**Task prompt**. Lines with the word "presentación" in them are the ones to copy from the records.

**Document images with source code**.
····················

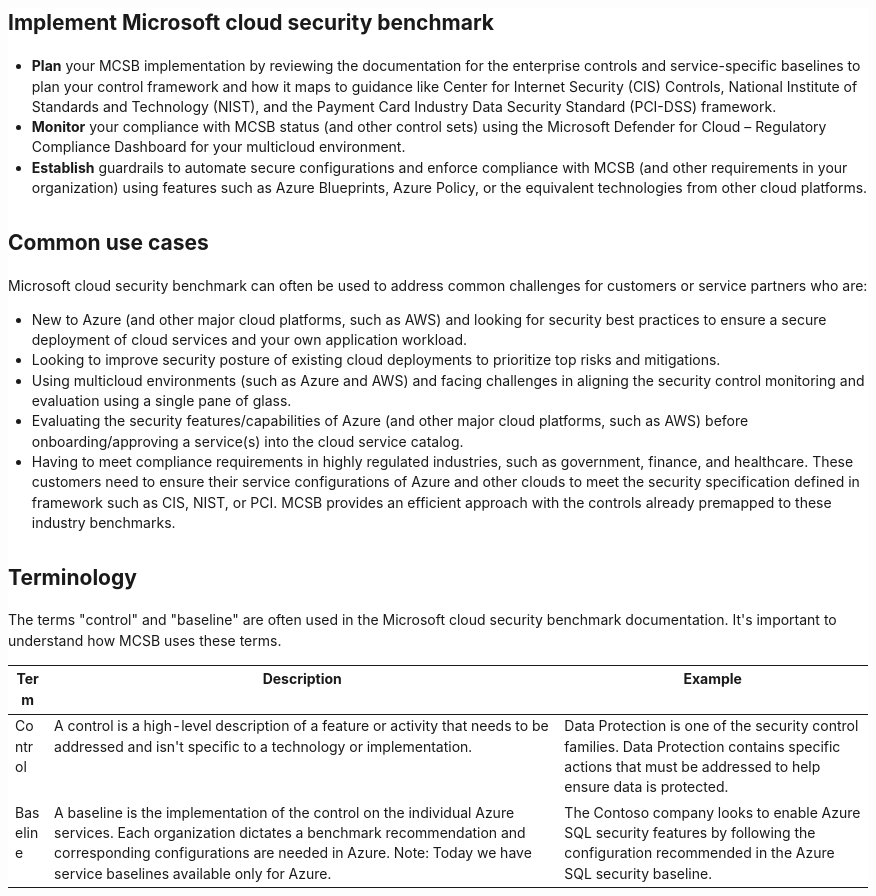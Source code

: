 ## Implement Microsoft cloud security benchmark

- **Plan** your MCSB implementation by reviewing the documentation for the enterprise controls and service-specific baselines to plan your control framework and how it maps to guidance like Center for Internet Security (CIS) Controls, National Institute of Standards and Technology (NIST), and the Payment Card Industry Data Security Standard (PCI-DSS) framework.
- **Monitor** your compliance with MCSB status (and other control sets) using the Microsoft Defender for Cloud – Regulatory Compliance Dashboard for your multicloud environment.
- **Establish** guardrails to automate secure configurations and enforce compliance with MCSB (and other requirements in your organization) using features such as Azure Blueprints, Azure Policy, or the equivalent technologies from other cloud platforms.

## Common use cases

Microsoft cloud security benchmark can often be used to address common challenges for customers or service partners who are:

- New to Azure (and other major cloud platforms, such as AWS) and looking for security best practices to ensure a secure deployment of cloud services and your own application workload.
- Looking to improve security posture of existing cloud deployments to prioritize top risks and mitigations.
- Using multicloud environments (such as Azure and AWS) and facing challenges in aligning the security control monitoring and evaluation using a single pane of glass.
- Evaluating the security features/capabilities of Azure (and other major cloud platforms, such as AWS) before onboarding/approving a service(s) into the cloud service catalog.
- Having to meet compliance requirements in highly regulated industries, such as government, finance, and healthcare. These customers need to ensure their service configurations of Azure and other clouds to meet the security specification defined in framework such as CIS, NIST, or PCI. MCSB provides an efficient approach with the controls already premapped to these industry benchmarks.

## Terminology

The terms "control" and "baseline" are often used in the Microsoft cloud security benchmark documentation. It's important to understand how MCSB uses these terms.

| Term | Description | Example |
|---|---|---|
| Control | A control is a high-level description of a feature or activity that needs to be addressed and isn't specific to a technology or implementation. | Data Protection is one of the security control families. Data Protection contains specific actions that must be addressed to help ensure data is protected. |
| Baseline | A baseline is the implementation of the control on the individual Azure services. Each organization dictates a benchmark recommendation and corresponding configurations are needed in Azure. Note: Today we have service baselines available only for Azure. | The Contoso company looks to enable Azure SQL security features by following the configuration recommended in the Azure SQL security baseline.|
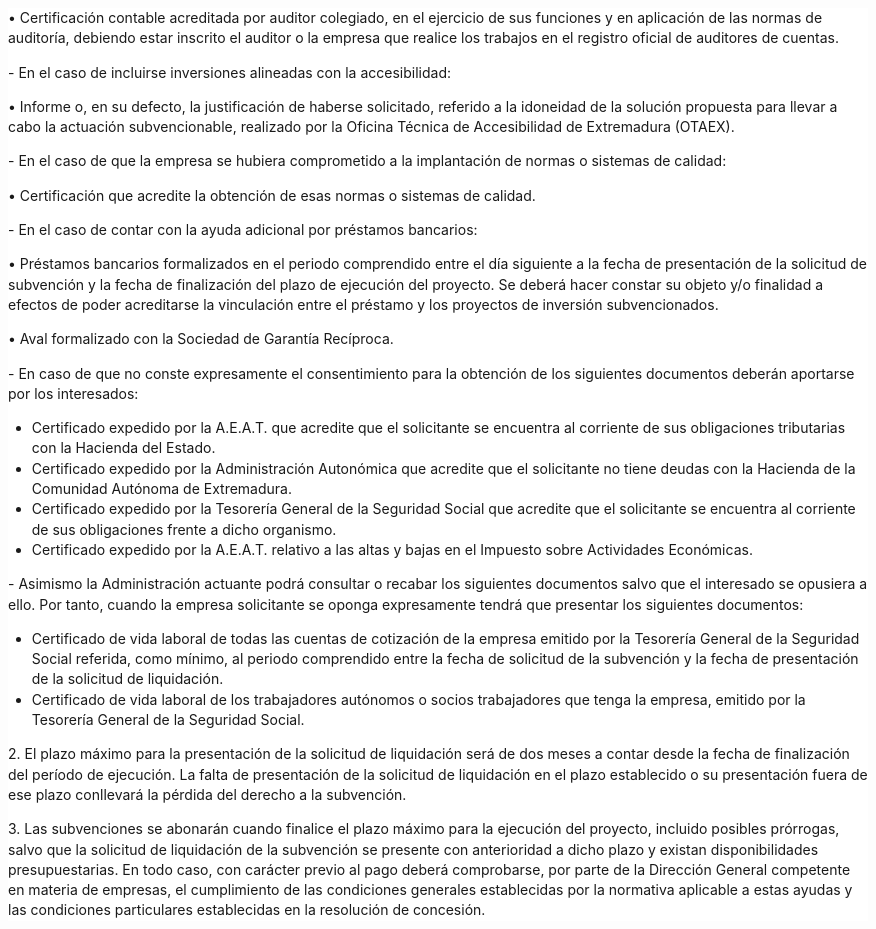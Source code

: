 • Certificación contable acreditada por auditor colegiado, en el ejercicio de sus funciones y en aplicación de las normas de auditoría, debiendo estar inscrito el auditor o la empresa que realice los trabajos en el registro oficial de auditores de cuentas.

\- En el caso de incluirse inversiones alineadas con la accesibilidad:

• Informe o, en su defecto, la justificación de haberse solicitado, referido a la idoneidad de la solución propuesta para llevar a cabo la actuación subvencionable, realizado por la Oficina Técnica de Accesibilidad de Extremadura (OTAEX).

\- En el caso de que la empresa se hubiera comprometido a la implantación de normas o sistemas de calidad:

• Certificación que acredite la obtención de esas normas o sistemas de calidad.

\- En el caso de contar con la ayuda adicional por préstamos bancarios:

• Préstamos bancarios formalizados en el periodo comprendido entre el día siguiente a la fecha de presentación de la solicitud de subvención y la fecha de finalización del plazo de ejecución del proyecto. Se deberá hacer constar su objeto y/o finalidad a efectos de poder acreditarse la vinculación entre el préstamo y los proyectos de inversión subvencionados.

• Aval formalizado con la Sociedad de Garantía Recíproca.

\- En caso de que no conste expresamente el consentimiento para la obtención de los siguientes documentos deberán aportarse por los interesados:

- Certificado expedido por la A.E.A.T. que acredite que el solicitante se encuentra al corriente de sus obligaciones tributarias con la Hacienda del Estado.
- Certificado expedido por la Administración Autonómica que acredite que el solicitante no tiene deudas con la Hacienda de la Comunidad Autónoma de Extremadura.
- Certificado expedido por la Tesorería General de la Seguridad Social que acredite que el solicitante se encuentra al corriente de sus obligaciones frente a dicho organismo.
- Certificado expedido por la A.E.A.T. relativo a las altas y bajas en el Impuesto sobre Actividades Económicas.

\- Asimismo la Administración actuante podrá consultar o recabar los siguientes documentos salvo que el interesado se opusiera a ello. Por tanto, cuando la empresa solicitante se oponga expresamente tendrá que presentar los siguientes documentos:

- Certificado de vida laboral de todas las cuentas de cotización de la empresa emitido por la Tesorería General de la Seguridad Social referida, como mínimo, al periodo comprendido entre la fecha de solicitud de la subvención y la fecha de presentación de la solicitud de liquidación.
- Certificado de vida laboral de los trabajadores autónomos o socios trabajadores que tenga la empresa, emitido por la Tesorería General de la Seguridad Social.

2\. El plazo máximo para la presentación de la solicitud de liquidación será de dos meses a contar desde la fecha de finalización del período de ejecución. La falta de presentación de la solicitud de liquidación en el plazo establecido o su presentación fuera de ese plazo conllevará la pérdida del derecho a la subvención.

3\. Las subvenciones se abonarán cuando finalice el plazo máximo para la ejecución del proyecto, incluido posibles prórrogas, salvo que la solicitud de liquidación de la subvención se presente con anterioridad a dicho plazo y existan disponibilidades presupuestarias. En todo caso, con carácter previo al pago deberá comprobarse, por parte de la Dirección General competente en materia de empresas, el cumplimiento de las condiciones generales establecidas por la normativa aplicable a estas ayudas y las condiciones particulares establecidas en la resolución de concesión.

····················

**Exercise solution**.
• Préstamos bancarios formalizados en el periodo comprendido entre el día siguiente a la fecha de presentación de la solicitud de subvención y la fecha de finalización del plazo de ejecución del proyecto. Se deberá hacer constar su objeto y/o finalidad a efectos de poder acreditarse la vinculación entre el préstamo y los proyectos de inversión subvencionados.
- Certificado de vida laboral de todas las cuentas de cotización de la empresa emitido por la Tesorería General de la Seguridad Social referida, como mínimo, al periodo comprendido entre la fecha de solicitud de la subvención y la fecha de presentación de la solicitud de liquidación.
2\. El plazo máximo para la presentación de la solicitud de liquidación será de dos meses a contar desde la fecha de finalización del período de ejecución. La falta de presentación de la solicitud de liquidación en el plazo establecido o su presentación fuera de ese plazo conllevará la pérdida del derecho a la subvención.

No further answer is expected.